Friday, September 30, 2016 Headlines & Global News

2 students from Southern California school hit with leprosy

A case of leprosy was discovered in one of the elementary schools in Southern California though public health personnel have pointed out that the school and area remain safe from the disease.

By Regina Festin | Sep 23, 2016 11:34 AM EDT

A sign in front of Indian Hills Elementary School in Jurupa Valley
(Photo : KTLA)

Two children from Indian Hills Elementary School in Jurupa Valley, Southern California were identified by a resident specialist to have a condition medically known as Hansen's disease, commonly known as leprosy.

Results from the National Hansen's Disease Laboratory Research Program came this week showing the students tested positive of the ailment, according to Riverside County public health officials.

In addition, local health representatives stressed that it is exceedingly not easy to go down with leprosy. They also indicated that there is no reason to be alarmed since the child's classmates are far from danger and the classrooms had all been sanitized from the time when the initial diagnoses came up.

One of Riverside County's public health officers, Dr. Cameron Kaiser said, "It is incredibly difficult to contract leprosy. The school was safe before this case arose and it still is."

Statistically, the U.S. has recorded about 200 cases of leprosy occurring per year wherein over 95 percent of the country's populace is naturally impervious to it, eMedTV posts.

Leprosy is widely known, and feared for the matter, as an extremely contagious plague. It makes the victims suffer from shedding body parts. However, it should be noted that it is transmissible only through extended contact and is practically treatable with the use of antibiotics. It does not spread through short-term physical contact like shaking hands or even sexual intercourse.

In any case, the ones most susceptible to the illness are the family members who have regular contacts with the untreated victim, and people who travel to places like Brazil, Angola, and India wherein leprosy is pretty common.

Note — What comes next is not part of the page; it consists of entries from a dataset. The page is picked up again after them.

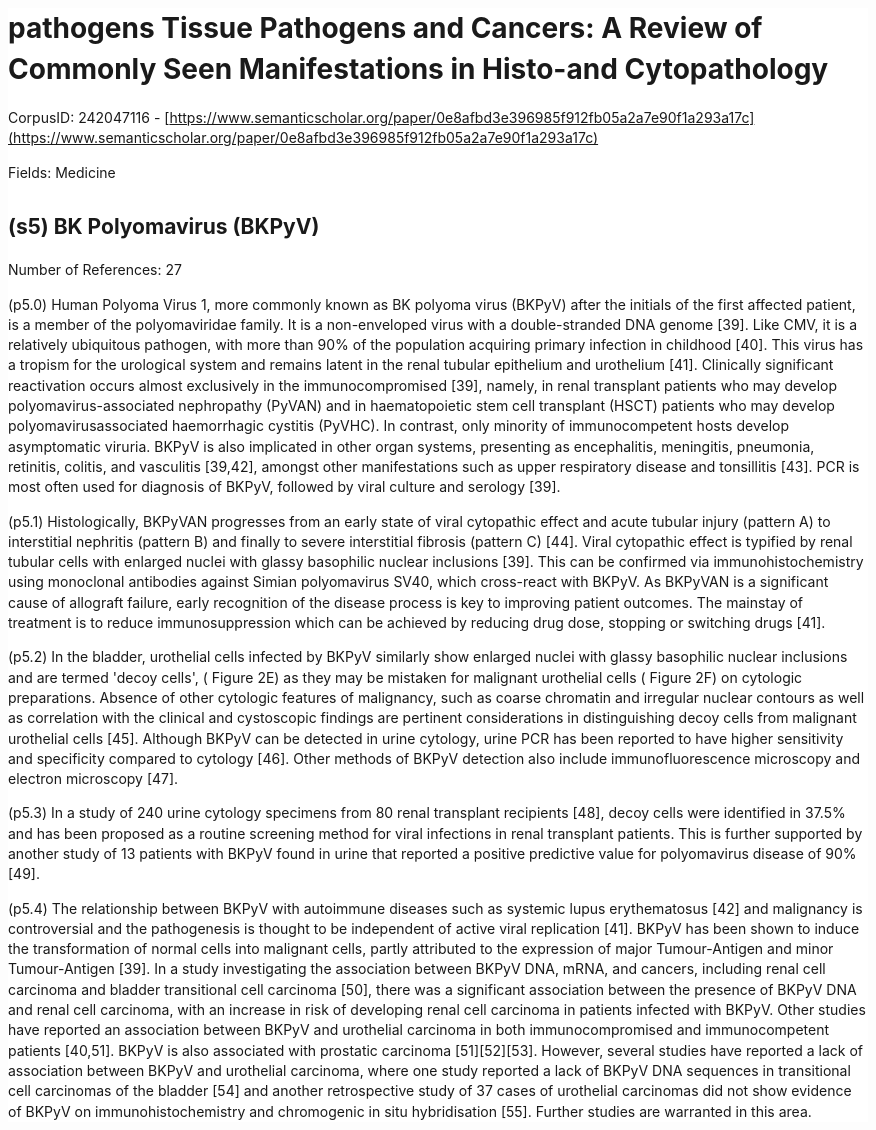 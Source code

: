 # pathogens Tissue Pathogens and Cancers: A Review of Commonly Seen Manifestations in Histo-and Cytopathology

CorpusID: 242047116 - [https://www.semanticscholar.org/paper/0e8afbd3e396985f912fb05a2a7e90f1a293a17c](https://www.semanticscholar.org/paper/0e8afbd3e396985f912fb05a2a7e90f1a293a17c)

Fields: Medicine

## (s5) BK Polyomavirus (BKPyV)
Number of References: 27

(p5.0) Human Polyoma Virus 1, more commonly known as BK polyoma virus (BKPyV) after the initials of the first affected patient, is a member of the polyomaviridae family. It is a non-enveloped virus with a double-stranded DNA genome [39]. Like CMV, it is a relatively ubiquitous pathogen, with more than 90% of the population acquiring primary infection in childhood [40]. This virus has a tropism for the urological system and remains latent in the renal tubular epithelium and urothelium [41]. Clinically significant reactivation occurs almost exclusively in the immunocompromised [39], namely, in renal transplant patients who may develop polyomavirus-associated nephropathy (PyVAN) and in haematopoietic stem cell transplant (HSCT) patients who may develop polyomavirusassociated haemorrhagic cystitis (PyVHC). In contrast, only minority of immunocompetent hosts develop asymptomatic viruria. BKPyV is also implicated in other organ systems, presenting as encephalitis, meningitis, pneumonia, retinitis, colitis, and vasculitis [39,42], amongst other manifestations such as upper respiratory disease and tonsillitis [43]. PCR is most often used for diagnosis of BKPyV, followed by viral culture and serology [39].

(p5.1) Histologically, BKPyVAN progresses from an early state of viral cytopathic effect and acute tubular injury (pattern A) to interstitial nephritis (pattern B) and finally to severe interstitial fibrosis (pattern C) [44]. Viral cytopathic effect is typified by renal tubular cells with enlarged nuclei with glassy basophilic nuclear inclusions [39]. This can be confirmed via immunohistochemistry using monoclonal antibodies against Simian polyomavirus SV40, which cross-react with BKPyV. As BKPyVAN is a significant cause of allograft failure, early recognition of the disease process is key to improving patient outcomes. The mainstay of treatment is to reduce immunosuppression which can be achieved by reducing drug dose, stopping or switching drugs [41].

(p5.2) In the bladder, urothelial cells infected by BKPyV similarly show enlarged nuclei with glassy basophilic nuclear inclusions and are termed 'decoy cells', ( Figure 2E) as they may be mistaken for malignant urothelial cells ( Figure 2F) on cytologic preparations. Absence of other cytologic features of malignancy, such as coarse chromatin and irregular nuclear contours as well as correlation with the clinical and cystoscopic findings are pertinent considerations in distinguishing decoy cells from malignant urothelial cells [45]. Although BKPyV can be detected in urine cytology, urine PCR has been reported to have higher sensitivity and specificity compared to cytology [46]. Other methods of BKPyV detection also include immunofluorescence microscopy and electron microscopy [47].

(p5.3) In a study of 240 urine cytology specimens from 80 renal transplant recipients [48], decoy cells were identified in 37.5% and has been proposed as a routine screening method for viral infections in renal transplant patients. This is further supported by another study of 13 patients with BKPyV found in urine that reported a positive predictive value for polyomavirus disease of 90% [49].

(p5.4) The relationship between BKPyV with autoimmune diseases such as systemic lupus erythematosus [42] and malignancy is controversial and the pathogenesis is thought to be independent of active viral replication [41]. BKPyV has been shown to induce the transformation of normal cells into malignant cells, partly attributed to the expression of major Tumour-Antigen and minor Tumour-Antigen [39]. In a study investigating the association between BKPyV DNA, mRNA, and cancers, including renal cell carcinoma and bladder transitional cell carcinoma [50], there was a significant association between the presence of BKPyV DNA and renal cell carcinoma, with an increase in risk of developing renal cell carcinoma in patients infected with BKPyV. Other studies have reported an association between BKPyV and urothelial carcinoma in both immunocompromised and immunocompetent patients [40,51]. BKPyV is also associated with prostatic carcinoma [51][52][53]. However, several studies have reported a lack of association between BKPyV and urothelial carcinoma, where one study reported a lack of BKPyV DNA sequences in transitional cell carcinomas of the bladder [54] and another retrospective study of 37 cases of urothelial carcinomas did not show evidence of BKPyV on immunohistochemistry and chromogenic in situ hybridisation [55]. Further studies are warranted in this area. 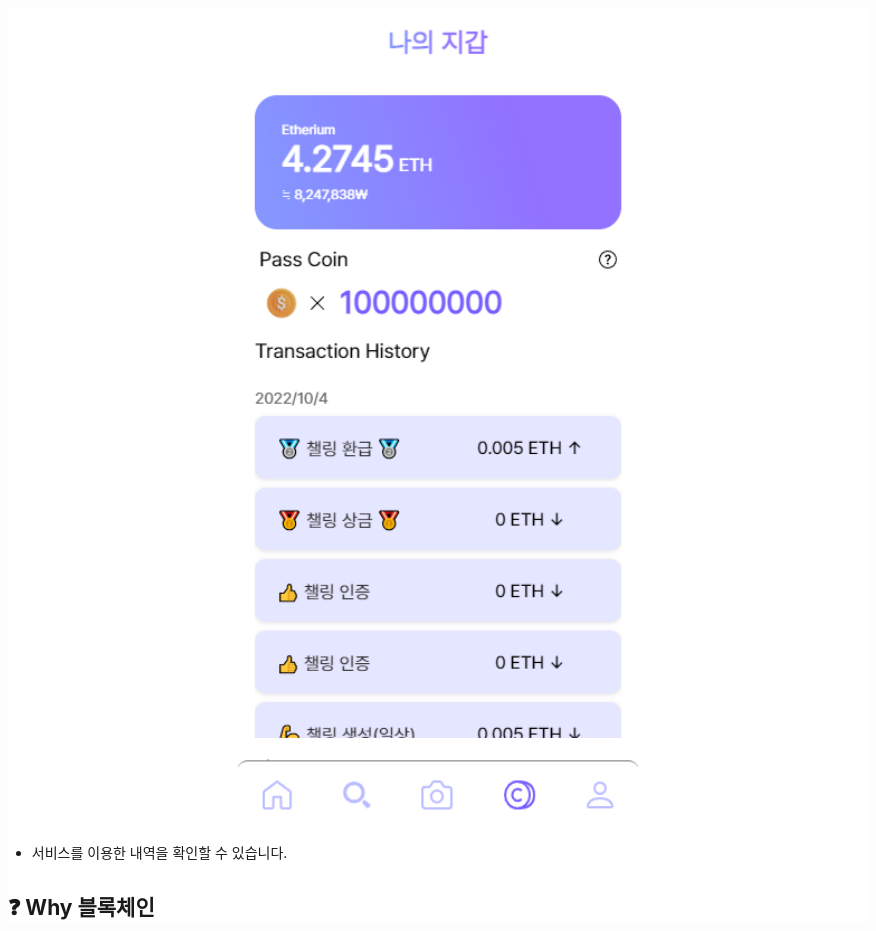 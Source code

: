 <div align="center">
<img src="./docs/figs/feature/history.png" alt="history" width="400px">
</div>

- 서비스를 이용한 내역을 확인할 수 있습니다.

## ❓ Why 블록체인

<div align="center">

District Superintendent Elliot Duchon said in a short interview with Riverside's Press-Enterprise that, "the only way to protect the two students is for nobody to know who they are." Health and school personnel will not say anything regarding who the child was and how he or she acquired the disease.

As a standard operating procedure, the school sent out e-mails to parents notifying them of the hospital's diagnosis. Duchon was present at the school last Thursday afternoon to provide concerned parents the answers they need.

Sadly, there is a lot of misconception about Hansen's Disease. What is even more upsetting are the widespread of fake stories about toes or fingers falling off the body, which adds to the stigma victims face from the society. This stirs fear causing some countries to quarantine victims.

Leprosy has been a problem experienced in most of the world's tropical places with around 250,000 cases of new infections being reported every year. And just like tuberculosis, it can be dormant for years prior to harming the nerves and body.

It normally takes around a year or two years to cleanse the body against all the germs. Antibiotics typically eradicate the bacteria making it non-contagious within days. Disability, deformity, and even nerve damage comes into play if the problem is left untreated from the get-go.